Stored data
== Segment start ==
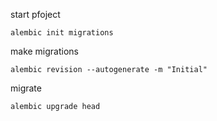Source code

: start pfoject
```
alembic init migrations
```
make migrations
```
alembic revision --autogenerate -m "Initial"
```
migrate
```
alembic upgrade head
```
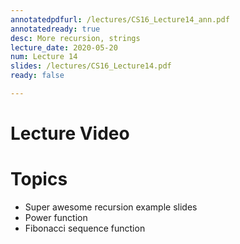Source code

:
 ```yaml
---
annotatedpdfurl: /lectures/CS16_Lecture14_ann.pdf
annotatedready: true
desc: More recursion, strings
lecture_date: 2020-05-20
num: Lecture 14
slides: /lectures/CS16_Lecture14.pdf
ready: false

---
```


# Lecture Video



# Topics

- Super awesome recursion example slides
- Power function
- Fibonacci sequence function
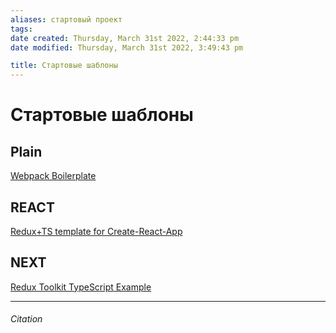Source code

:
 ```yaml
---
aliases: стартовый проект
tags: 
date created: Thursday, March 31st 2022, 2:44:33 pm
date modified: Thursday, March 31st 2022, 3:49:43 pm

title: Стартовые шаблоны
---
```


# Стартовые шаблоны

## Plain

[Webpack Boilerplate](https://github.com/taniarascia/webpack-boilerplate)

## REACT

 [Redux+TS template for Create-React-App](https://github.com/reduxjs/cra-template-redux-typescript)

## NEXT

 [Redux Toolkit TypeScript Example](https://github.com/vercel/next.js/tree/canary/examples/with-redux)

---

###### Citation
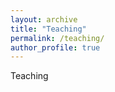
 ```yaml
---
layout: archive
title: "Teaching"
permalink: /teaching/
author_profile: true
---
```


<section class="page__content" itemprop="text">

Teaching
== Segment end ==
TASK GOAL:
Every line above that includes the word "шаблоны" must appear in the answer.

SOLUTION TO THE EXERCISE:
title: Стартовые шаблоны
# Стартовые шаблоны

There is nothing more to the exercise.